But the devil is in the details in terms of price and timing, etc. And so we haven't had those discussions yet.
We've only started to talk about our distribution renewal. But I suspect that those discussions will commence in the next couple of weeks.
David Farber - Analyst
Understood, thanks. Just two quick ones.
Any additional color you would be willing to share with respect to what's driving the pacing and how you see the balance of the year what is driving some of the commentary you had in the release? And then one last one for me. Thanks.
Alfred Liggins - CEO, President & Treasurer
So pacings going forward in radio in Q2 are not good. They are down mid single digits. I would say that from what I have seen in terms of people releasing Q2 guidance that folks are kind of guiding to kind of flat, maybe a little bit down.

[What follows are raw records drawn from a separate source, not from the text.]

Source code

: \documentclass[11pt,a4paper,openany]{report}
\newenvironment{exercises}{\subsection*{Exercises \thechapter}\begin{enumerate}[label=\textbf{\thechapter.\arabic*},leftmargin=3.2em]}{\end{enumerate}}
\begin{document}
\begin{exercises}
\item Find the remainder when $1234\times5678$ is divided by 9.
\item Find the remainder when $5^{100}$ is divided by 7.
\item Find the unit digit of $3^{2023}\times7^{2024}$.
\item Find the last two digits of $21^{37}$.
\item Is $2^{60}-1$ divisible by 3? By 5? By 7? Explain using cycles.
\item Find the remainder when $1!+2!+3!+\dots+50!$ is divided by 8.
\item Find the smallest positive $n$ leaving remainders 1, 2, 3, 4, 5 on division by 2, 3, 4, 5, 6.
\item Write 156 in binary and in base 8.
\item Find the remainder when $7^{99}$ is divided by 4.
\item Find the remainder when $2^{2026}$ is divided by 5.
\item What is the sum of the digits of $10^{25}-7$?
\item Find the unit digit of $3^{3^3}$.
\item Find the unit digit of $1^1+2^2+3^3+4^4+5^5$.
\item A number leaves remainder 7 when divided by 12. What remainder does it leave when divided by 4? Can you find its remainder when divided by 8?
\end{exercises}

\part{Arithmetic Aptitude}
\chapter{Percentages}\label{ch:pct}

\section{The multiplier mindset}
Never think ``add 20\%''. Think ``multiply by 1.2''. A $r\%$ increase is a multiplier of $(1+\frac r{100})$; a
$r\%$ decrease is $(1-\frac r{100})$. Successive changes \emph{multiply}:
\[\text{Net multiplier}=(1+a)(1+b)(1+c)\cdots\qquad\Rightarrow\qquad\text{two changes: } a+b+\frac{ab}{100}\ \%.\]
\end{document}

We are down more than that. I think we've got a confluence right now of our four big markets having challenges for our four big markets being Atlanta, Baltimore, Houston and Washington, and they are having some challenges for varying reasons. I think Atlanta is probably the market that is probably the most easily corrected because ratings are actually very strong there and so we are focused on that.
We are having some ratings challenges in Baltimore and in Washington but it's not really, particularly in Baltimore, it's not really ratings in terms of rank, it's ratings in terms of average quarter hour rating going down and just a number of market compression, number of people using radio and how close the radio stations are in the rank to each other. And so it's really more of a pricing problem. I think our pacing gets corrected for a couple of reasons.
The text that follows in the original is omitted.